Ya its crunch time for me and southernbrute. His bike is almost done just have to test run it and rejet and acouple odds and ends. Mines ready to go just needs an oil change and got 2 300s done today as well. Oh ya and we snorkeled an outlander as well


----------



## muddaholic 09

ready to go!!!! poor nassian.. its maxxed out on it wait limit. but it still sh*ts and gets.. lol


----------



## Col_Sanders

I wish I could load mine up but my RZR is too tall to fit in my shop when its on the trailer.


----------



## CRAZYCRACKAZ71

**** u low riding in the back. i think its time to buy u some helper bags


----------



## muddaholic 09

i was just talking with in law today about that crazy. i thought they were alot more than he said they were. maby i can get some air bags before next year. although it was loaded down more last year than this one it still pulled fine. mpg's are great. lol


----------



## southernbrute750

Finally got my motor rebuilt and back in the frame.

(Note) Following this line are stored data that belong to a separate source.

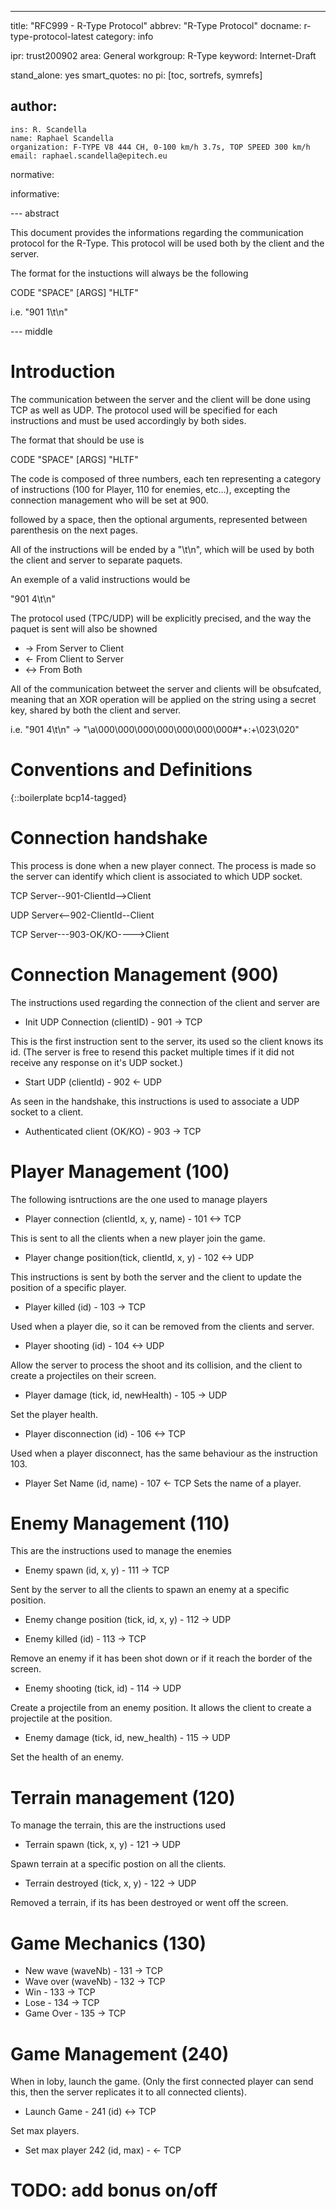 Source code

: ---
title: "RFC999 - R-Type Protocol"
abbrev: "R-Type Protocol"
docname: r-type-protocol-latest
category: info

ipr: trust200902
area: General
workgroup: R-Type
keyword: Internet-Draft

stand_alone: yes
smart_quotes: no
pi: [toc, sortrefs, symrefs]

author:
 -
    ins: R. Scandella
    name: Raphael Scandella
    organization: F-TYPE V8 444 CH, 0-100 km/h 3.7s, TOP SPEED 300 km/h
    email: raphael.scandella@epitech.eu

normative:

informative:


--- abstract

This document provides the informations regarding the communication protocol for the R-Type. This protocol will be used both by the client and the server.

The format for the instuctions will always be the following

CODE "SPACE" [ARGS] "HLTF"

i.e. "901 1\t\n"

--- middle

# Introduction

The communication between the server and the client will be done using TCP as well as UDP. The protocol used will be specified for each instructions and must be used accordingly by both sides.

The format that should be use is

CODE "SPACE" [ARGS] "HLTF"

The code is composed of three numbers, each ten representing a category of instructions (100 for Player, 110 for enemies, etc...), excepting the connection management who will be set at 900.

followed by a space, then the optional arguments, represented between parenthesis on the next pages.

All of the instructions will be ended by a "\t\n", which will be used by both the client and server to separate paquets.

An exemple of a valid instructions would be

"901 4\t\n"

The protocol used (TPC/UDP) will be explicitly precised, and the way the paquet is sent will also be showned

- -> From Server to Client
- <- From Client to Server
- <-> From Both

All of the communication betweet the server and clients will be obsufcated, meaning that an XOR operation will be applied on the string
using a secret key, shared by both the client and server.

i.e.
"901 4\t\n" -> "\a\000\000\000\000\000\000\000#*+:+\023\020"

# Conventions and Definitions

{::boilerplate bcp14-tagged}

# Connection handshake

This process is done when a new player connect. The process is made so the server can identify which client is associated to which UDP socket.

TCP Server--901-ClientId-->Client

UDP Server<--902-ClientId--Client

TCP Server---903-OK/KO---->Client

# Connection Management (900)

The instructions used regarding the connection of the client and server are

- Init UDP Connection (clientID) - 901 -> TCP

This is the first instruction sent to the server, its used so the client knows its id. (The server is free to resend this packet multiple times if it did not receive any response on it's UDP socket.)

- Start UDP (clientId) - 902 <- UDP

As seen in the handshake, this instructions is used to associate a UDP socket to a client.

- Authenticated client (OK/KO) - 903 -> TCP


# Player Management (100)

The following isntructions are the one used to manage players

- Player connection (clientId, x, y, name) - 101 <-> TCP

This is sent to all the clients when a new player join the game.

- Player change position(tick, clientId, x, y) - 102 <-> UDP

This instructions is sent by both the server and the client to update the position of a specific player.

- Player killed (id) - 103 -> TCP

Used when a player die, so it can be removed from the clients and server.

- Player shooting (id) - 104 <-> UDP

Allow the server to process the shoot and its collision, and the client to create a projectiles on their screen.

- Player damage (tick, id, newHealth) - 105 -> UDP

Set the player health.

- Player disconnection (id) - 106 <-> TCP

Used when a player disconnect, has the same behaviour as the instruction 103.

- Player Set Name (id, name) - 107 <- TCP
Sets the name of a player.

# Enemy Management (110)

This are the instructions used to manage the enemies

- Enemy spawn (id, x, y) - 111 -> TCP

Sent by the server to all the clients to spawn an enemy at a specific position.

- Enemy change position (tick, id, x, y) - 112 -> UDP

- Enemy killed (id) - 113 -> TCP

Remove an enemy if it has been shot down or if it reach the border of the screen.

- Enemy shooting (tick, id) - 114 -> UDP

Create a projectile from an enemy position. It allows the client to create a projectile at the position.

- Enemy damage (tick, id, new_health) - 115 -> UDP

Set the health of an enemy.

# Terrain management (120)

To manage the terrain, this are the instructions used

- Terrain spawn (tick, x, y) - 121 -> UDP

Spawn terrain at a specific postion on all the clients.

- Terrain destroyed (tick, x, y) - 122 -> UDP

Removed a terrain, if its has been destroyed or went off the screen.

# Game Mechanics (130)

- New wave (waveNb) - 131 -> TCP
- Wave over (waveNb) - 132 -> TCP
- Win - 133 -> TCP
- Lose - 134 -> TCP
- Game Over - 135 -> TCP

# Game Management (240)

When in loby, launch the game. (Only the first connected player can send this, then the server replicates it to all connected clients).
- Launch Game - 241 (id) <-> TCP

Set max players.
- Set max player 242 (id, max) - <- TCP

# TODO: add bonus on/off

Got a little test time on her yesterday. Were ready to go now! Leaving Tuesday night!


----------



## Col_Sanders

I'll be getting there Wednesday afternoon sometime. The rest of my group wont be there until later on, so if you see an orange ram with a white 900 and a maroon Brute, stop and say hi and then show me around the park lol


----------



## Stimpy

Cleaned up ready to go! Leaving out at midnight tonight!


----------



## Stimpy

Living quarters for the week lol.


----------



## Stimpy

sitting on go.


----------



## LSUh20fowler

I'll be pulling out about 5am Tuesday. Some friends are already there, some getting there tonight and the rest over the next couple of days. Sanders, I'll try to look for you and your more than welcome to come hang out and ride with us.


----------



## Col_Sanders

LSUh20fowler said:


> I'll be pulling out about 5am Tuesday. Some friends are already there, some getting there tonight and the rest over the next couple of days. Sanders, I'll try to look for you and your more than welcome to come hang out and ride with us.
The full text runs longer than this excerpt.